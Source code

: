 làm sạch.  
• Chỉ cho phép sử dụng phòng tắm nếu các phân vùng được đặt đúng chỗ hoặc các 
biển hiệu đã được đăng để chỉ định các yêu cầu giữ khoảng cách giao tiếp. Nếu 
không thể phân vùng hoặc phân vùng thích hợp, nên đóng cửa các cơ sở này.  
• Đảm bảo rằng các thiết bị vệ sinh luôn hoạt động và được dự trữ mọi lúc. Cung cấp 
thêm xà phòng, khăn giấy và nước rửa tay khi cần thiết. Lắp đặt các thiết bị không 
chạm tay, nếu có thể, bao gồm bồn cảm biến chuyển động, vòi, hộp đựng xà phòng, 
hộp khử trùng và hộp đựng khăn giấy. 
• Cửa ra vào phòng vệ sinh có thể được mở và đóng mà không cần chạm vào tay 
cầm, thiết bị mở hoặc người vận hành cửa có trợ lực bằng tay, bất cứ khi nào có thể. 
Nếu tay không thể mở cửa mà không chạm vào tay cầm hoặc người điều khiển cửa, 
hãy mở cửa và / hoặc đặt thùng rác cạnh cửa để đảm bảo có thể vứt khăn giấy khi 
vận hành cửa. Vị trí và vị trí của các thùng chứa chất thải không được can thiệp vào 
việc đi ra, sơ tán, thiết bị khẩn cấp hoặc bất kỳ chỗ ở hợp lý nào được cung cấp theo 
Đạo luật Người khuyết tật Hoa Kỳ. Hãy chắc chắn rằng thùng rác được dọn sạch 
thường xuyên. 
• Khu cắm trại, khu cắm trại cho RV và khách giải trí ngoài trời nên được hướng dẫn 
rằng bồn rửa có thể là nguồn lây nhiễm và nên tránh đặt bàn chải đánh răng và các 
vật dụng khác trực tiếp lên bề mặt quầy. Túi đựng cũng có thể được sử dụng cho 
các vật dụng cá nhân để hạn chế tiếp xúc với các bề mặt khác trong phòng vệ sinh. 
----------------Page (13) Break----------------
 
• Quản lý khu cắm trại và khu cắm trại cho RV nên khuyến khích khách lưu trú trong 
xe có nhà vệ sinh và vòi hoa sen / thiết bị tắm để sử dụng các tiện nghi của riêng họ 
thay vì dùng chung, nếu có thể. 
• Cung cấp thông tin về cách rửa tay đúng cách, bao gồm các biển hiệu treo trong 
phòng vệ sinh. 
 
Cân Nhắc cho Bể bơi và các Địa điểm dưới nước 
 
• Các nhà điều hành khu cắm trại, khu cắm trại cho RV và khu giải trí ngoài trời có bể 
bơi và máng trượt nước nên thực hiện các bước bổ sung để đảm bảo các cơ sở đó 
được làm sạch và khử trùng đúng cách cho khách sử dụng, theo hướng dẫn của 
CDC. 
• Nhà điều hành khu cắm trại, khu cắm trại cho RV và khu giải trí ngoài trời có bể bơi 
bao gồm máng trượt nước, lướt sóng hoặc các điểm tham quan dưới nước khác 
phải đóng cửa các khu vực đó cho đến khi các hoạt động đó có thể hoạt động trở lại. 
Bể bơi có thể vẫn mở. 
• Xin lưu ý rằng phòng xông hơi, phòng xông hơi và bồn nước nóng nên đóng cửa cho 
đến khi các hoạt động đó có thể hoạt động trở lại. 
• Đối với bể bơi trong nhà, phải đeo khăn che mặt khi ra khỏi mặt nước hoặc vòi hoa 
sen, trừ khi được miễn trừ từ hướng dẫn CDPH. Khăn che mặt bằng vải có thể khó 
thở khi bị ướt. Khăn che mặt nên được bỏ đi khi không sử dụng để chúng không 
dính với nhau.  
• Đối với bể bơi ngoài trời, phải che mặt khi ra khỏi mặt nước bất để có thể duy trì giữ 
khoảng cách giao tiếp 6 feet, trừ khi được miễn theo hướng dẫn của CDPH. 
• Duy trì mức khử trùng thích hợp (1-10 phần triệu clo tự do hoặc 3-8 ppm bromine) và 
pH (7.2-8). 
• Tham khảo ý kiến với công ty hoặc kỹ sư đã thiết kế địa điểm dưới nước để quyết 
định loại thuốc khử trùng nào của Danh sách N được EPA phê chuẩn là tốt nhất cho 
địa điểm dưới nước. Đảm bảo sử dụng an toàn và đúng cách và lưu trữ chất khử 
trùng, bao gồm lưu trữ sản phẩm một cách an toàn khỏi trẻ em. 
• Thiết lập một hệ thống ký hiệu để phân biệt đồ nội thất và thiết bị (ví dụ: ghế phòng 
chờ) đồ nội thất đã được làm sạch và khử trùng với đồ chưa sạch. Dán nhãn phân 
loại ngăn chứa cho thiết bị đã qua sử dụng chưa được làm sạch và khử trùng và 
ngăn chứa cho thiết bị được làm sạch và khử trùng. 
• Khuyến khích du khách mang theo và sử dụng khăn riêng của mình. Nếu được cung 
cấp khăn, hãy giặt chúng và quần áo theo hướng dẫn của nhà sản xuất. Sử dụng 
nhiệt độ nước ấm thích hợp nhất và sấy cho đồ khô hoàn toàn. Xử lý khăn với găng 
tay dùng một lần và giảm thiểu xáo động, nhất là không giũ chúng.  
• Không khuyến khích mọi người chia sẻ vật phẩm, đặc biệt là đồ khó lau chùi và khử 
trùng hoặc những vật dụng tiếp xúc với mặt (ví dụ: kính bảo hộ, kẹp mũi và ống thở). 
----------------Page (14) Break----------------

:::::

TASK DETAILS => From the listing above, repeat exactly the lines starting at the line that includes "địa điểm dưới nước." and ending at the line that includes "cấp khăn, hãy", with nothing outside that span.

WRITTEN RESPONSE =>
địa điểm dưới nước. Đảm bảo sử dụng an toàn và đúng cách và lưu trữ chất khử 
trùng, bao gồm lưu trữ sản phẩm một cách an toàn khỏi trẻ em. 
• Thiết lập một hệ thống ký hiệu để phân biệt đồ nội thất và thiết bị (ví dụ: ghế phòng 
chờ) đồ nội thất đã được làm sạch và khử trùng với đồ chưa sạch. Dán nhãn phân 
loại ngăn chứa cho thiết bị đã qua sử dụng chưa được làm sạch và khử trùng và 
ngăn chứa cho thiết bị được làm sạch và khử trùng. 
• Khuyến khích du khách mang theo và sử dụng khăn riêng của mình. Nếu được cung 
cấp khăn, hãy giặt chúng và quần áo theo hướng dẫn của nhà sản xuất. Sử dụng 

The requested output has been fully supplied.